**What you will do:**
Please reproduce, exactly and with nothing else, every line from the one containing "HTTP page. \\" through the last line of the records below.

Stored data
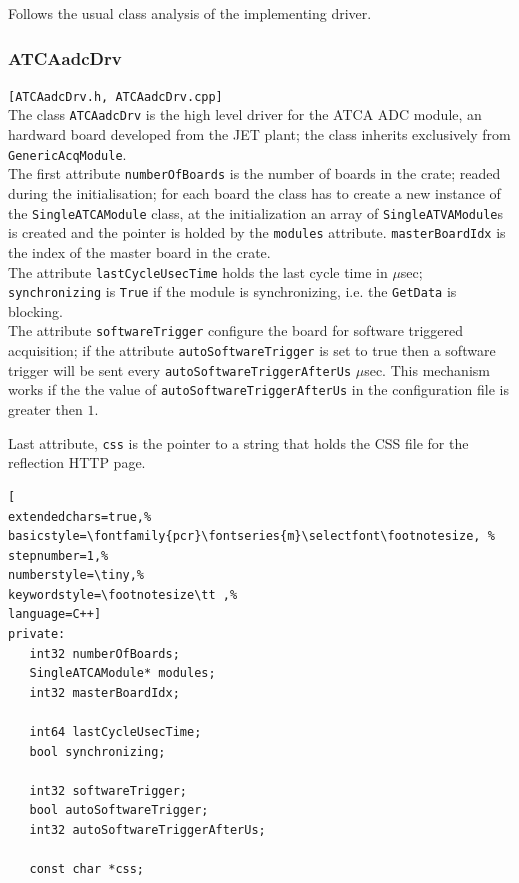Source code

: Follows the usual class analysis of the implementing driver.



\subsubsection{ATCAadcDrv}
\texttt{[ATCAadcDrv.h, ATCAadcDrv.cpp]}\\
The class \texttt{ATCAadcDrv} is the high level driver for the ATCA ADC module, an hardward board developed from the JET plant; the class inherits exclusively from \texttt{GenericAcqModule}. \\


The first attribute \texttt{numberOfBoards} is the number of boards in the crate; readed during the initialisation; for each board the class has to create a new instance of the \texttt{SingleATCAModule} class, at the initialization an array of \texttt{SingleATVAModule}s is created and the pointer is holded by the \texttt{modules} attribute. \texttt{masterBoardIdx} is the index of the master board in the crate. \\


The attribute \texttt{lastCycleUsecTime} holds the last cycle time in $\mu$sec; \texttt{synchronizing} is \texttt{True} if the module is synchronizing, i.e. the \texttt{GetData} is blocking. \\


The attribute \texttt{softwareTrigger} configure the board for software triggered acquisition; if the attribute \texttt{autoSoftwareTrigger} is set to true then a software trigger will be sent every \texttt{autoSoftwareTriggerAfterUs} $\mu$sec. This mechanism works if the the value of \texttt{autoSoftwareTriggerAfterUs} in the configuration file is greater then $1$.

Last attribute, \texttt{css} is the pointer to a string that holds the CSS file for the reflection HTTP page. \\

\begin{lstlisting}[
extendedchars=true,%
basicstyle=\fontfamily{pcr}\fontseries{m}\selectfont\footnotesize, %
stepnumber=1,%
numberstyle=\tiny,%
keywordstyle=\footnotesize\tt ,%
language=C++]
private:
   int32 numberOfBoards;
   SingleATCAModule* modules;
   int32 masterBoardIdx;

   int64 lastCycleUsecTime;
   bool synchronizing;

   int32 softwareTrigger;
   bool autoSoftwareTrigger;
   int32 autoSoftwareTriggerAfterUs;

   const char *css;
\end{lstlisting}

**Task result:**
Last attribute, \texttt{css} is the pointer to a string that holds the CSS file for the reflection HTTP page. \\

\begin{lstlisting}[
extendedchars=true,%
basicstyle=\fontfamily{pcr}\fontseries{m}\selectfont\footnotesize, %
stepnumber=1,%
numberstyle=\tiny,%
keywordstyle=\footnotesize\tt ,%
language=C++]
private:
   int32 numberOfBoards;
   SingleATCAModule* modules;
   int32 masterBoardIdx;

   int64 lastCycleUsecTime;
   bool synchronizing;

   int32 softwareTrigger;
   bool autoSoftwareTrigger;
   int32 autoSoftwareTriggerAfterUs;

   const char *css;
\end{lstlisting}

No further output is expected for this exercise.